____ Records provided

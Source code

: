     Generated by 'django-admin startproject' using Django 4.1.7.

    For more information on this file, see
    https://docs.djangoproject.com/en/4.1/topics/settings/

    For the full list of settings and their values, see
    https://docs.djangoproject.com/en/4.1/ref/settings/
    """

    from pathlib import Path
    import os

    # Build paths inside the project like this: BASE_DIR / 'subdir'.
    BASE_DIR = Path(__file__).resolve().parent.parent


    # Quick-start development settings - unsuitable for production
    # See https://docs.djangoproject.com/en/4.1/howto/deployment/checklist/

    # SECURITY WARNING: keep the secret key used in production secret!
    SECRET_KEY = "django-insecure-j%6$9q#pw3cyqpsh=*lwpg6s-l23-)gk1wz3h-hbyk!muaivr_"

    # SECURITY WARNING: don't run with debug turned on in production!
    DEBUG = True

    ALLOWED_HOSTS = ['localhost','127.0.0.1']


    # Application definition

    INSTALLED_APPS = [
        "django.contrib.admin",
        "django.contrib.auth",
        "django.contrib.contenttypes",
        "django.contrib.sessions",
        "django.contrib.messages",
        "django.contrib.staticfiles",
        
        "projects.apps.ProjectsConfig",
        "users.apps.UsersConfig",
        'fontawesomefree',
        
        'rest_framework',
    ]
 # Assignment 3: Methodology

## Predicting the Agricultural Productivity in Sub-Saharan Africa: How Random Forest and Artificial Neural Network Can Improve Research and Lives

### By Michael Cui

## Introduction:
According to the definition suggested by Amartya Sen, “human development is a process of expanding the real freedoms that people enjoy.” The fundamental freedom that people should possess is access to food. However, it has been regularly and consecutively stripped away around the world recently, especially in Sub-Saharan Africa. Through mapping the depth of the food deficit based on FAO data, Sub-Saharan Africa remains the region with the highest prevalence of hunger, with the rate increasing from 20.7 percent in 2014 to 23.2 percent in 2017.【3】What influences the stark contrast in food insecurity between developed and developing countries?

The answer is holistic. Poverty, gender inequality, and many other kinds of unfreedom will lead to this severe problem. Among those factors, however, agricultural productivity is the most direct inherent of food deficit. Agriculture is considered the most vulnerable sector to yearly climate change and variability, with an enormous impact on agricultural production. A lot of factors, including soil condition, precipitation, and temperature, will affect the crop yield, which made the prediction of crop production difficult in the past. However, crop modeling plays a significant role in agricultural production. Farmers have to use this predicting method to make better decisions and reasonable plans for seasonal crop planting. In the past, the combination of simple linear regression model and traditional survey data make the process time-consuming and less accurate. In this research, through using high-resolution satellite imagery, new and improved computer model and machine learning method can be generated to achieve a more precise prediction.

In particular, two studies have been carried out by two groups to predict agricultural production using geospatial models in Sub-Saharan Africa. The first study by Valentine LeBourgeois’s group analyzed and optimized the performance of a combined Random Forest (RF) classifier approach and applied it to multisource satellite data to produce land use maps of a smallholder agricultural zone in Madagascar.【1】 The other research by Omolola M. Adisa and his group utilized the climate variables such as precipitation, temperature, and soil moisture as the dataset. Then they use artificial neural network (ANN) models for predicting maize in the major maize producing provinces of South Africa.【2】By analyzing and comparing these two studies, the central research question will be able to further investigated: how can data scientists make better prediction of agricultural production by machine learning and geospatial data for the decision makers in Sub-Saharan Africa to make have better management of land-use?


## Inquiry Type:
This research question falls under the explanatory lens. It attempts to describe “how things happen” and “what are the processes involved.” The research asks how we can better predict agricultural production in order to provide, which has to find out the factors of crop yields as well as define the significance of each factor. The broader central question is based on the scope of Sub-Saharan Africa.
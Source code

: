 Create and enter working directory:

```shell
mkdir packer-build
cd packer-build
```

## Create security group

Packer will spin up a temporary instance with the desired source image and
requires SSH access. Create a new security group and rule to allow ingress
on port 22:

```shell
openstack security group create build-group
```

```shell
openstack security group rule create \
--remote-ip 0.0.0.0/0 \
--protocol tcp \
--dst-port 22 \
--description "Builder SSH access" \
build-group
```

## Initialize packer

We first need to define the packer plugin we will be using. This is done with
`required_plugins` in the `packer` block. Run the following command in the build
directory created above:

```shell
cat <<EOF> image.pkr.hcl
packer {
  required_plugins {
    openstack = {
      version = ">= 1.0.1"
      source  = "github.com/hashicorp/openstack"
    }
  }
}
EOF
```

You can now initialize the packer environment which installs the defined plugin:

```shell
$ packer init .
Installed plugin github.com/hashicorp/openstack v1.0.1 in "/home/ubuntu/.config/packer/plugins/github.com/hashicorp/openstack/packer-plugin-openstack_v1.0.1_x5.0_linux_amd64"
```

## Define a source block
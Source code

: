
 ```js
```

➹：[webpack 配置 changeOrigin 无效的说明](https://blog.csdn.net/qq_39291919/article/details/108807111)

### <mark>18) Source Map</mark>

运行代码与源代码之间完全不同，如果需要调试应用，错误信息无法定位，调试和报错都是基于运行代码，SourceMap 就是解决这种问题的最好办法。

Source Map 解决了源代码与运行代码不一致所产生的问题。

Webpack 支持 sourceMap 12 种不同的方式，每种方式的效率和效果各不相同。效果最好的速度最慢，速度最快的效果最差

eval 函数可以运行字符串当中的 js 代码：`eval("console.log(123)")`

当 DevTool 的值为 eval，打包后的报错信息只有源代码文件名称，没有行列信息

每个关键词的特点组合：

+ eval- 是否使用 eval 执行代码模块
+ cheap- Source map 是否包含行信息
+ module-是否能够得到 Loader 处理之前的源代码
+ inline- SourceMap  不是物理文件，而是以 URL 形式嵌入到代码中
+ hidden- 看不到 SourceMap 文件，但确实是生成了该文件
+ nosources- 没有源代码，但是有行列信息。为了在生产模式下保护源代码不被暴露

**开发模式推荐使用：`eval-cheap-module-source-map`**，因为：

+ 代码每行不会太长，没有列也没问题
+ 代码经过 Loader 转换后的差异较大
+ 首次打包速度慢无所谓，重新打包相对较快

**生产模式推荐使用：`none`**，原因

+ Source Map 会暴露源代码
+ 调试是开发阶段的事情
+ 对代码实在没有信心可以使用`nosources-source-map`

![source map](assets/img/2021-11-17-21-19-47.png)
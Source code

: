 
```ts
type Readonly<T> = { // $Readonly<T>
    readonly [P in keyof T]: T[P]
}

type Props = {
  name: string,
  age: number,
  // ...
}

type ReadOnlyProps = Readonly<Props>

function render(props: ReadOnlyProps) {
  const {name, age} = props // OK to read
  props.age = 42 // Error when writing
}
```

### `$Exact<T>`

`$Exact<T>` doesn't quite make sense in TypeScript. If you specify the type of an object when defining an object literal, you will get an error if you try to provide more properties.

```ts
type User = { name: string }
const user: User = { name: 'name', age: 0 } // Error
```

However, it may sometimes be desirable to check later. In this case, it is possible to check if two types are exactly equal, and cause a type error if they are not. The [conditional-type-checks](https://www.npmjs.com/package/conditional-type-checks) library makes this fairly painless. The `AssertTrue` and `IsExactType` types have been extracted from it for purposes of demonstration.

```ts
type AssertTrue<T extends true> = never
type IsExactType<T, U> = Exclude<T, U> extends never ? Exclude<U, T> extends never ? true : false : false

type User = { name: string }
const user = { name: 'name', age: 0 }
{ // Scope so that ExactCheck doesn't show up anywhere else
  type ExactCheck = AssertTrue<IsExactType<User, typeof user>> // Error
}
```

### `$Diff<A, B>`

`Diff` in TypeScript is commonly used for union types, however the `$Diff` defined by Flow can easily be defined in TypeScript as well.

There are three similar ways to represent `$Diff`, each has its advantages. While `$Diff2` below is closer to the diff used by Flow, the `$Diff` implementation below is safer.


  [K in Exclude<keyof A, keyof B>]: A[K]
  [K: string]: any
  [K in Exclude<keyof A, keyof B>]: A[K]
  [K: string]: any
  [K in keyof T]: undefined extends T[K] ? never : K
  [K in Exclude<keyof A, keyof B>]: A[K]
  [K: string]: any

________

What the task requires =
The lines you need are those with the word "openstack"; list them from the entries.

Result of the task =
openstack security group create build-group
openstack security group rule create \
    openstack = {
      source  = "github.com/hashicorp/openstack"
Installed plugin github.com/hashicorp/openstack v1.0.1 in "/home/ubuntu/.config/packer/plugins/github.com/hashicorp/openstack/packer-plugin-openstack_v1.0.1_x5.0_linux_amd64"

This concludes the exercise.